DATASET ENTRIES
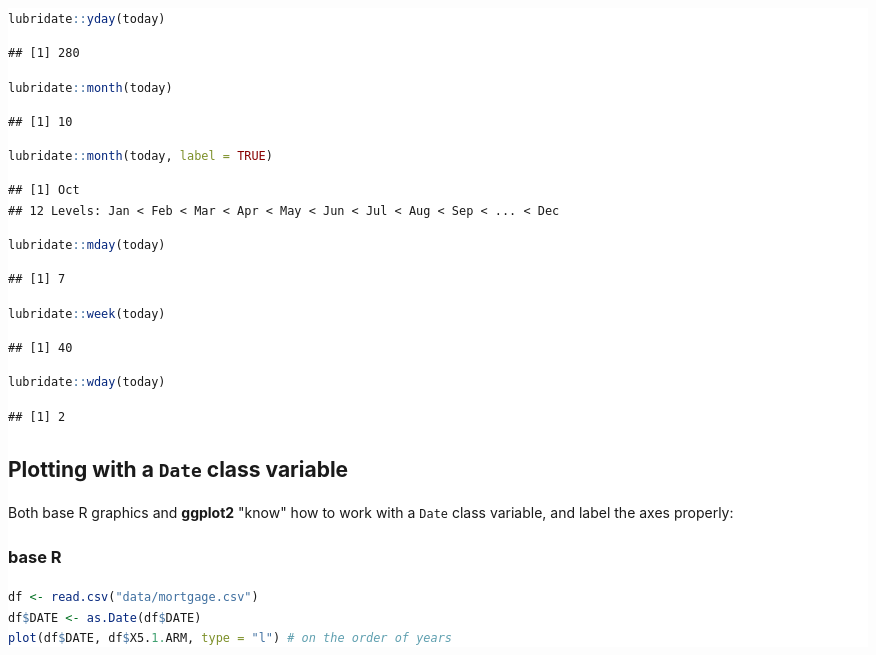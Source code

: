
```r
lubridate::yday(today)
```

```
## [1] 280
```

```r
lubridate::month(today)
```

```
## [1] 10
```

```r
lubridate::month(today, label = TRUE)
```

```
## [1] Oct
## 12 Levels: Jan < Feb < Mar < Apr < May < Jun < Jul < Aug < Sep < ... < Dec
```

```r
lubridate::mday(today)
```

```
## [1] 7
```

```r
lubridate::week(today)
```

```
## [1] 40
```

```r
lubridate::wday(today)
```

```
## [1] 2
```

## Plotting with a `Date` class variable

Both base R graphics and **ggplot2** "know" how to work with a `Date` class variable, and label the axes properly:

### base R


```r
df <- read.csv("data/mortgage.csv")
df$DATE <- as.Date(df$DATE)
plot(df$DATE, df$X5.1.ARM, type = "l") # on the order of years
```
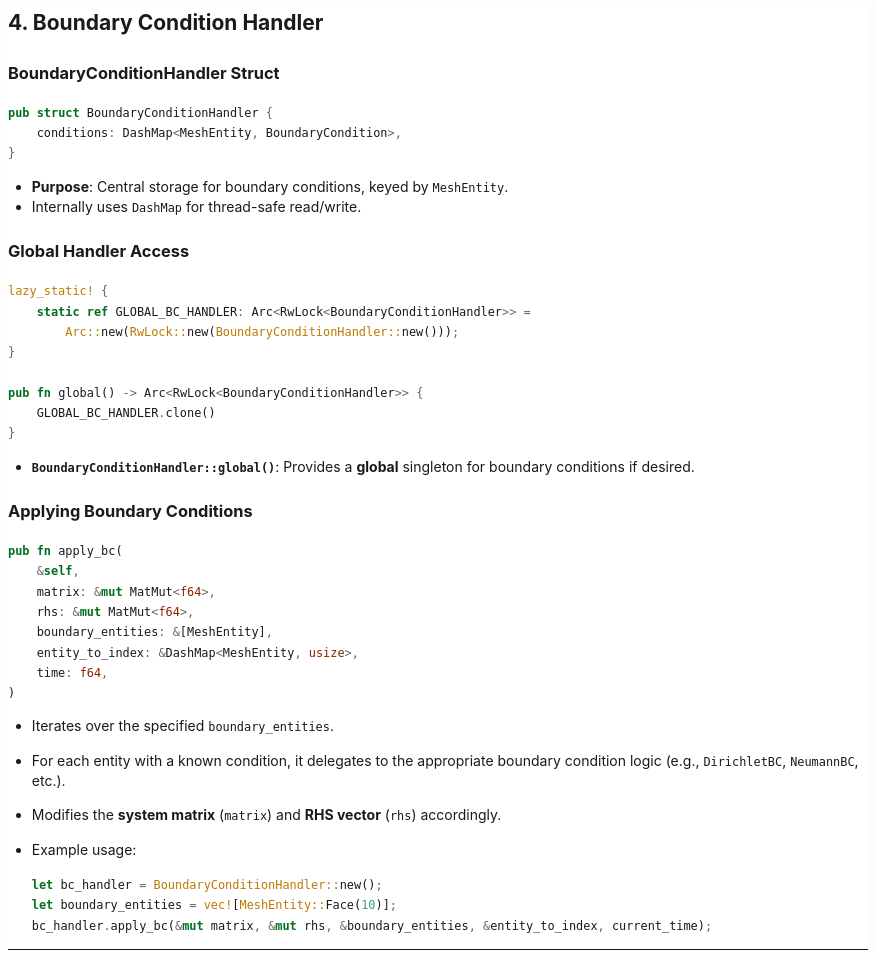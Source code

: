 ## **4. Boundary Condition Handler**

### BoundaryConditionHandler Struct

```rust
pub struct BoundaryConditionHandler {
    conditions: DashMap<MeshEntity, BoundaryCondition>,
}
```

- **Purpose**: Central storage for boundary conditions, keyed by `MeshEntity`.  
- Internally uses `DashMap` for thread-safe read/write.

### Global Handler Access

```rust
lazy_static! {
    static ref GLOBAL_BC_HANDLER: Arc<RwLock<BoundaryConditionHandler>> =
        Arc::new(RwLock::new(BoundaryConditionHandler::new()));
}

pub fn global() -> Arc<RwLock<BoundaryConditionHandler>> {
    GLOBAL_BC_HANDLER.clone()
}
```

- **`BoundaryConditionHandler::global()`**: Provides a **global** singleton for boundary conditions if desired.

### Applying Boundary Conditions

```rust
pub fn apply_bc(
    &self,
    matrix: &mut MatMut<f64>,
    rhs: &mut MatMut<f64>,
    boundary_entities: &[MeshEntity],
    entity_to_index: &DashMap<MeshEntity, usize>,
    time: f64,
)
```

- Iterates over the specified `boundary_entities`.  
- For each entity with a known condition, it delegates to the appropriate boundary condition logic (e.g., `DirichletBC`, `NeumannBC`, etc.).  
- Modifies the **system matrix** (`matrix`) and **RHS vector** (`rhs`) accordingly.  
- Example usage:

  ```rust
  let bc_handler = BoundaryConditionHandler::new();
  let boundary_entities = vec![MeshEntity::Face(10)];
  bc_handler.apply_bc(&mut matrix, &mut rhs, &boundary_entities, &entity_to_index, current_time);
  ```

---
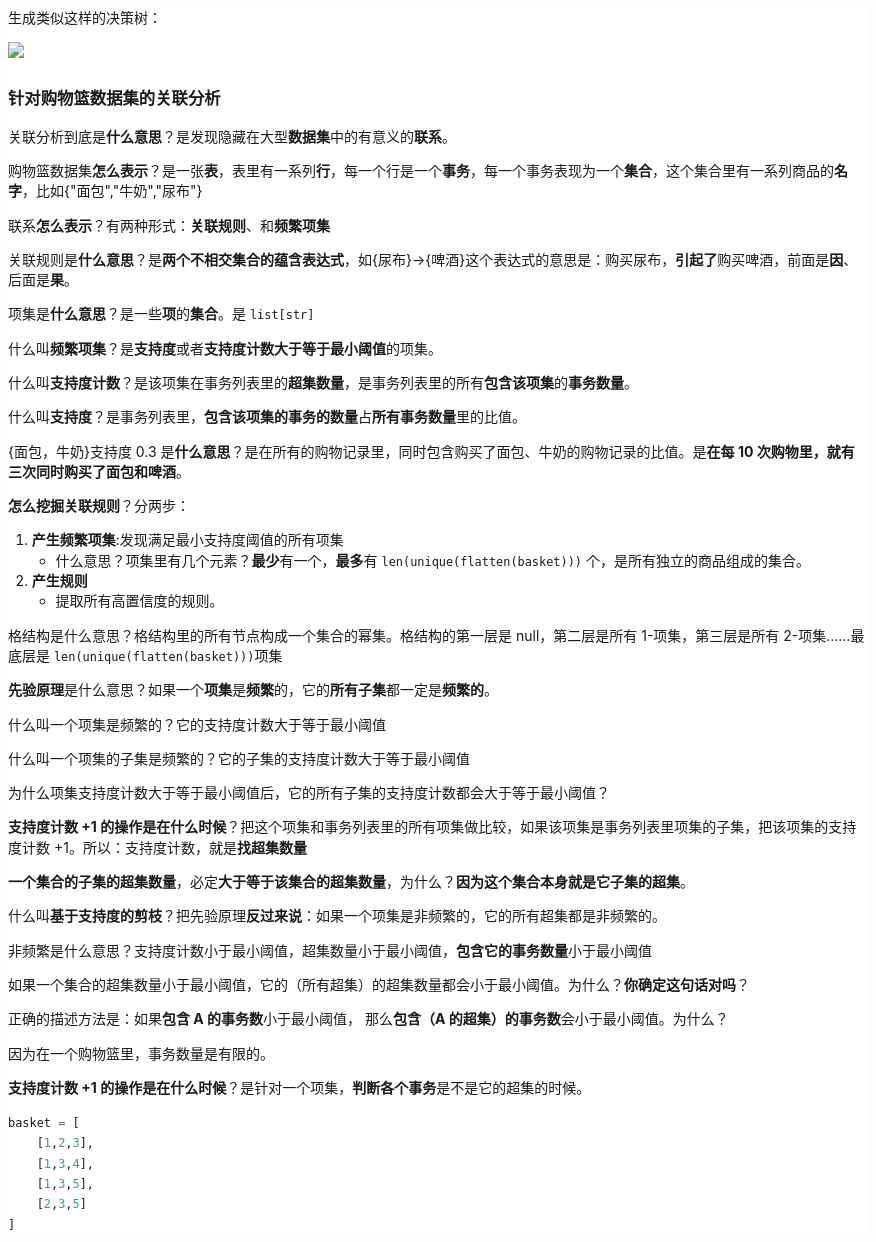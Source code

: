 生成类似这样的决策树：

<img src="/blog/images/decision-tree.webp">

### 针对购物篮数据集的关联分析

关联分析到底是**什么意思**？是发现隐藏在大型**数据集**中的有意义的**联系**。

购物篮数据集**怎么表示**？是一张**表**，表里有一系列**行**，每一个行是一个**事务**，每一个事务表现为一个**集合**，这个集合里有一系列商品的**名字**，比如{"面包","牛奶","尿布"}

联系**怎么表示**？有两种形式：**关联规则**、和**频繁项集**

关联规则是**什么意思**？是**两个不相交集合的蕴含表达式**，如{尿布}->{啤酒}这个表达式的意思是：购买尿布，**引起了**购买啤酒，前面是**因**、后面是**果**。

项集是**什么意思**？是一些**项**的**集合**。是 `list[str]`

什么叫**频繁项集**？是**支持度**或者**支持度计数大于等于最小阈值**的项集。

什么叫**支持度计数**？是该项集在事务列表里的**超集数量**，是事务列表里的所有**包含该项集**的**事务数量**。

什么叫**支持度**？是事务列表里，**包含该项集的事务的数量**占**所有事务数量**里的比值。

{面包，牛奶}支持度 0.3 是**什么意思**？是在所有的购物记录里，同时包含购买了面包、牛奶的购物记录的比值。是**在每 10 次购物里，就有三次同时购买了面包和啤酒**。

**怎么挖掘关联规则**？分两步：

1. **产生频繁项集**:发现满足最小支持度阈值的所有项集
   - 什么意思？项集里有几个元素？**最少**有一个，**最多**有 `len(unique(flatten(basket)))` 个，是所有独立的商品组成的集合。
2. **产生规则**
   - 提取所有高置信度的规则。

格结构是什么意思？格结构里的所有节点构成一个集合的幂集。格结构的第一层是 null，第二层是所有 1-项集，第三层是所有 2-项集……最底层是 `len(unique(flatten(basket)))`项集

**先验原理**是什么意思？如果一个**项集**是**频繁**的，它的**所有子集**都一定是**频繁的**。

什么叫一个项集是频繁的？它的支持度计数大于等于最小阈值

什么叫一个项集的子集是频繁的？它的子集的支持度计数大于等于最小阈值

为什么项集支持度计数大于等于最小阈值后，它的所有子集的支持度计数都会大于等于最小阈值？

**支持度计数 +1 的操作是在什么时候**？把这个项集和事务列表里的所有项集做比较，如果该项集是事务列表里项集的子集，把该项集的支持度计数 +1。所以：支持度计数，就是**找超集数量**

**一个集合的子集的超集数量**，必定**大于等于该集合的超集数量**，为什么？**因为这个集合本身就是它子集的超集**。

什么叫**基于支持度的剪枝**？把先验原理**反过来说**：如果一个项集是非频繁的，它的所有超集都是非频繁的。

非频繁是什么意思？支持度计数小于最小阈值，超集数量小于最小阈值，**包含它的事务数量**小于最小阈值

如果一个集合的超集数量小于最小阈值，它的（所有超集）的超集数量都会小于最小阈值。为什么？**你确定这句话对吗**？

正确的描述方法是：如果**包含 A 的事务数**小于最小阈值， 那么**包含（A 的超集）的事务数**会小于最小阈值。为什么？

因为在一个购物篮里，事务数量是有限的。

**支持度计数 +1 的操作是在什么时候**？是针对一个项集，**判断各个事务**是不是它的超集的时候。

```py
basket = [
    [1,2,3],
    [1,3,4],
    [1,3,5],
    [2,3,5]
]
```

EXERCISE AIM
Find the string "怎么表示" in the material above, and report every line where it occurs.

OUTPUT BELOW
购物篮数据集**怎么表示**？是一张**表**，表里有一系列**行**，每一个行是一个**事务**，每一个事务表现为一个**集合**，这个集合里有一系列商品的**名字**，比如{"面包","牛奶","尿布"}
联系**怎么表示**？有两种形式：**关联规则**、和**频繁项集**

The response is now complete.